**Data extracts**:
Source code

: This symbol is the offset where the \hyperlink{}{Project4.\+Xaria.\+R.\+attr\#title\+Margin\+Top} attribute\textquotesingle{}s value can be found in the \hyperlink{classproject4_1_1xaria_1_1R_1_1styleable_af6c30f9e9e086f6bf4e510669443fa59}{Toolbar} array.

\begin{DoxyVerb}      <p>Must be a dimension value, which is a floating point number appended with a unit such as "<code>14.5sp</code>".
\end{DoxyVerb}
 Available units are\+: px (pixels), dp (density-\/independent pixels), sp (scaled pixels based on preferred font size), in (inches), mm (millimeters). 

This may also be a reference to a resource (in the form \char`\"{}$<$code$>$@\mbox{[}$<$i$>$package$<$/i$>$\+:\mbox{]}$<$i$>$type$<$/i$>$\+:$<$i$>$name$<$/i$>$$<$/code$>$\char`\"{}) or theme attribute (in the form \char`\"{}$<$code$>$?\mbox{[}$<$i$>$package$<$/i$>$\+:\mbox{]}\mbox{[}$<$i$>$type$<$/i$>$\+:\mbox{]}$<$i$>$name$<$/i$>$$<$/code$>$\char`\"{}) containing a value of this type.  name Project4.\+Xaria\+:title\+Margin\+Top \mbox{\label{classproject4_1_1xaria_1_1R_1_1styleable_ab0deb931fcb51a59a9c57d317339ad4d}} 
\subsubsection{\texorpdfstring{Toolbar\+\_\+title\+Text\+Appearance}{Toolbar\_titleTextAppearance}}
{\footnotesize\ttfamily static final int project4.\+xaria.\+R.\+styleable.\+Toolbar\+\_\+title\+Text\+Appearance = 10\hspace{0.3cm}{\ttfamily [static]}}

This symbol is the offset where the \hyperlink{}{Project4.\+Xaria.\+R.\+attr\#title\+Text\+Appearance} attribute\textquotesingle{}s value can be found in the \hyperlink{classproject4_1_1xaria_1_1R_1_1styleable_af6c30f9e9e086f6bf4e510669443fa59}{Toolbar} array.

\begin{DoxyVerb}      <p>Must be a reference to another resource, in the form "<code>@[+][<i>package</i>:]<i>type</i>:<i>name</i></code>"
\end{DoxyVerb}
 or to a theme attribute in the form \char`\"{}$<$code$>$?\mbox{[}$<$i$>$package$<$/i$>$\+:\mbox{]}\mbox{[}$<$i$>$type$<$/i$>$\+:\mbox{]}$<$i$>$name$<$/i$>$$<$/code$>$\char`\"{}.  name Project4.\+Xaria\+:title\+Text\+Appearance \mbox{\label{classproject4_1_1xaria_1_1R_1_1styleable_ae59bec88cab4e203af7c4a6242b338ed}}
...
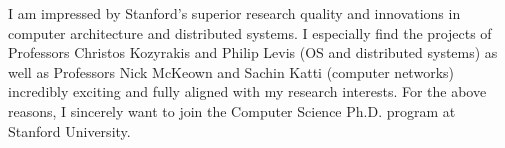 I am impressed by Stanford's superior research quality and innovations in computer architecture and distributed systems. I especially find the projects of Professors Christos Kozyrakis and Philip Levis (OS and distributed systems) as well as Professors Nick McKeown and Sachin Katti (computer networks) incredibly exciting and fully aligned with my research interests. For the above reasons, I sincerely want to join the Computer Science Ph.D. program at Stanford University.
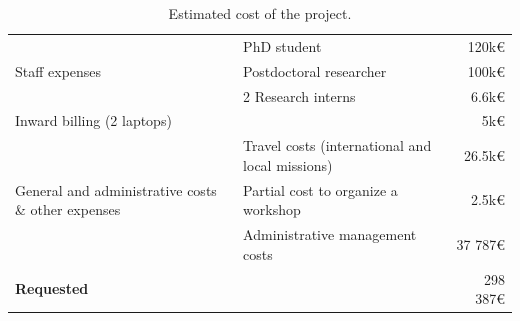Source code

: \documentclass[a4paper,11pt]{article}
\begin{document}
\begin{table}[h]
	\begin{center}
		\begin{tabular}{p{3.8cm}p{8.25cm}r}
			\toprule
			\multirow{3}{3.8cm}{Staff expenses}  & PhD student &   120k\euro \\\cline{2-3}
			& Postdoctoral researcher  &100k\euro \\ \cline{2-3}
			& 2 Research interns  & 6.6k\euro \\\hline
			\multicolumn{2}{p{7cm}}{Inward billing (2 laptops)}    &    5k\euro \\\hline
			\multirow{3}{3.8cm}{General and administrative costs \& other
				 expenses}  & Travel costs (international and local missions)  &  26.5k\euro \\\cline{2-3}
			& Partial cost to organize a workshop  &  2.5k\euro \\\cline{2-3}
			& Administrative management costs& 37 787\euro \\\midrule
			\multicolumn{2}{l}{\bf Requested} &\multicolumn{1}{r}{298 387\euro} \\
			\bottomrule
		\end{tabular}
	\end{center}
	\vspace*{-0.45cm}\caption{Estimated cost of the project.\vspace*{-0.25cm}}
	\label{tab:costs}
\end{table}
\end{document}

**Task requirements**:
Lines containing the word "multirow" must all be returned from the material above.

**Exercise response**:
			\multirow{3}{3.8cm}{Staff expenses}  & PhD student &   120k\euro \\\cline{2-3}
			\multirow{3}{3.8cm}{General and administrative costs \& other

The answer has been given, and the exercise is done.